Headmaster's Newsletter Friday 18th september 2020
As much as I enjoy reading dispatches from the DfE, this summer I attempted to read some writers whose prose sings a little more. One such author was Natalia Ginzburg, the twentieth-century Sicilian author. Even if I was planning on having a few days away from the world of education, my gaze inevitably drifted towards Ginzburg’s essay on education, which she titled ‘The Little Virtues’. This is a somewhat misleading heading as Ginzburg actually wants us to focus on the great virtues when it comes to education, virtues she summarised as: generosity, an indifference to money, courage, frankness, love of truth, love for one’s neighbour, self-denial, and ‘not a desire for success but a desire to be and to know’. As a significant part of my existence is dedicated to decent education and preparing our boys for happy and successful (however defined) futures, I am always keen to read the guidance of wise authors like Ginzburg. I am not suggesting that she was right in everything she wrote, and some of her points make me ponder rather than nod vigorously in agreement. But there are certainly some ideas worth sharing towards the beginning of this academic year.

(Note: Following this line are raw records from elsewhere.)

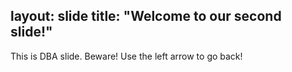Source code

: layout: slide
title: "Welcome to our second slide!"
---------------------
This is DBA slide. Beware!
Use the left arrow to go back!
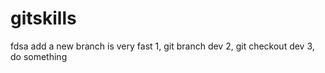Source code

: # gitskills
fdsa
add a new branch is very fast
1, git branch dev
2, git checkout dev
3, do something
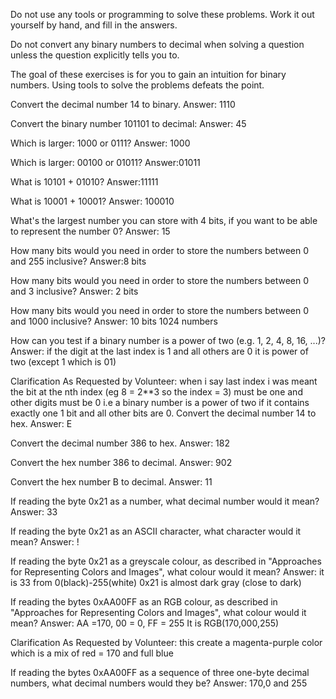 Do not use any tools or programming to solve these problems. Work it out yourself by hand, and fill in the answers.

Do not convert any binary numbers to decimal when solving a question unless the question explicitly tells you to.

The goal of these exercises is for you to gain an intuition for binary numbers. Using tools to solve the problems defeats the point.

Convert the decimal number 14 to binary.
Answer: 1110

Convert the binary number 101101 to decimal:
Answer: 45

Which is larger: 1000 or 0111?
Answer: 1000

Which is larger: 00100 or 01011?
Answer:01011

What is 10101 + 01010?
Answer:11111

What is 10001 + 10001?
Answer: 100010

What's the largest number you can store with 4 bits, if you want to be able to represent the number 0?
Answer: 15

How many bits would you need in order to store the numbers between 0 and 255 inclusive?
Answer:8 bits

How many bits would you need in order to store the numbers between 0 and 3 inclusive?
Answer: 2 bits

How many bits would you need in order to store the numbers between 0 and 1000 inclusive?
Answer: 10 bits 1024 numbers

How can you test if a binary number is a power of two (e.g. 1, 2, 4, 8, 16, ...)?
Answer: if the digit at the last index is 1 and all others are 0 it is power of two (except 1 which is 01)

Clarification As Requested by Volunteer:
when i say last index i was meant the bit at the nth index (eg 8 = 2**3 so the index = 3) must be one and other digits must be 0 
i.e a binary number is a power of two if it contains exactly one 1 bit and all other bits are 0. 
Convert the decimal number 14 to hex.
Answer: E

Convert the decimal number 386 to hex.
Answer: 182

Convert the hex number 386 to decimal.
Answer: 902

Convert the hex number B to decimal.
Answer: 11

If reading the byte 0x21 as a number, what decimal number would it mean?
Answer: 33

If reading the byte 0x21 as an ASCII character, what character would it mean?
Answer: !

If reading the byte 0x21 as a greyscale colour, as described in "Approaches for Representing Colors and Images", what colour would it mean?
Answer: it is 33 from 0(black)-255(white) 0x21 is almost dark gray (close to dark)

If reading the bytes 0xAA00FF as an RGB colour, as described in "Approaches for Representing Colors and Images", what colour would it mean?
Answer: AA =170,  00 = 0,  FF = 255  It is RGB(170,000,255)

Clarification As Requested by Volunteer:
this create a magenta-purple color which is a mix of red = 170 and full blue

If reading the bytes 0xAA00FF as a sequence of three one-byte decimal numbers, what decimal numbers would they be?
Answer: 170,0 and 255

A significant proportion of Ginzburg’s essay is devoted to the issue of money and how to bring up children with a healthy attitude towards it. Ginzburg is not a supporter of using cash for children’s rewards, as it mixes money (‘an ignoble thing’) with learning, which is ‘admirable and worthy’. Money is not, for Ginzburg, the ‘crowning reward for work’. In addition, by encouraging children to save money in money boxes, week after week, month after month, Ginzburg argues that children develop too serious a relationship with money. Once that cash has gone on some longed-for item, she argues that children experience a sense of loneliness and end up preferring money to things. A proper relationship with money, for Ginzburg, involves ‘being moderate with oneself and generous with others’, creating an indifference to money rather than worry and regret about it. If children were to spend small amounts of money more frequently, they would consider it to be what it truly is – ‘silly’ – returning instead to the more important concerns of childhood.
What were those concerns? Well, naturally, a lot of them relate to schools and schooling. Ginzburg is all for parents letting children face their own difficulties in school. She is of the view that life is full of misunderstandings, misinterpretations and injustices, so it is good practice for children to face them from a young age and process them rationally as a preparation for that later life. (I should add here that we try to minimise such things here at NCS, but assuming we are all human, they are sometimes going to happen – it is how we react to and remedy them that matters.) Ginzburg argues that if parents fight their children’s battles, it just makes those children bored and distanced from parents who are themselves posing as ‘victims’. The best reaction, for Ginzburg, is for children to avoid committing injustices themselves, then of course they are minimised in the community as a whole. Parents are there, instead, to console their children when things go wrong, to give them courage to get back up, but also to keep their offspring humble when they do achieve success. Ginzburg implicitly lands on that bedrock of the educational process: the partnership between home and school, when there are appropriate expectations between the two. School is, she argued, ‘a display of offered tools, from which it is perhaps possible to choose one which will be useful tomorrow’.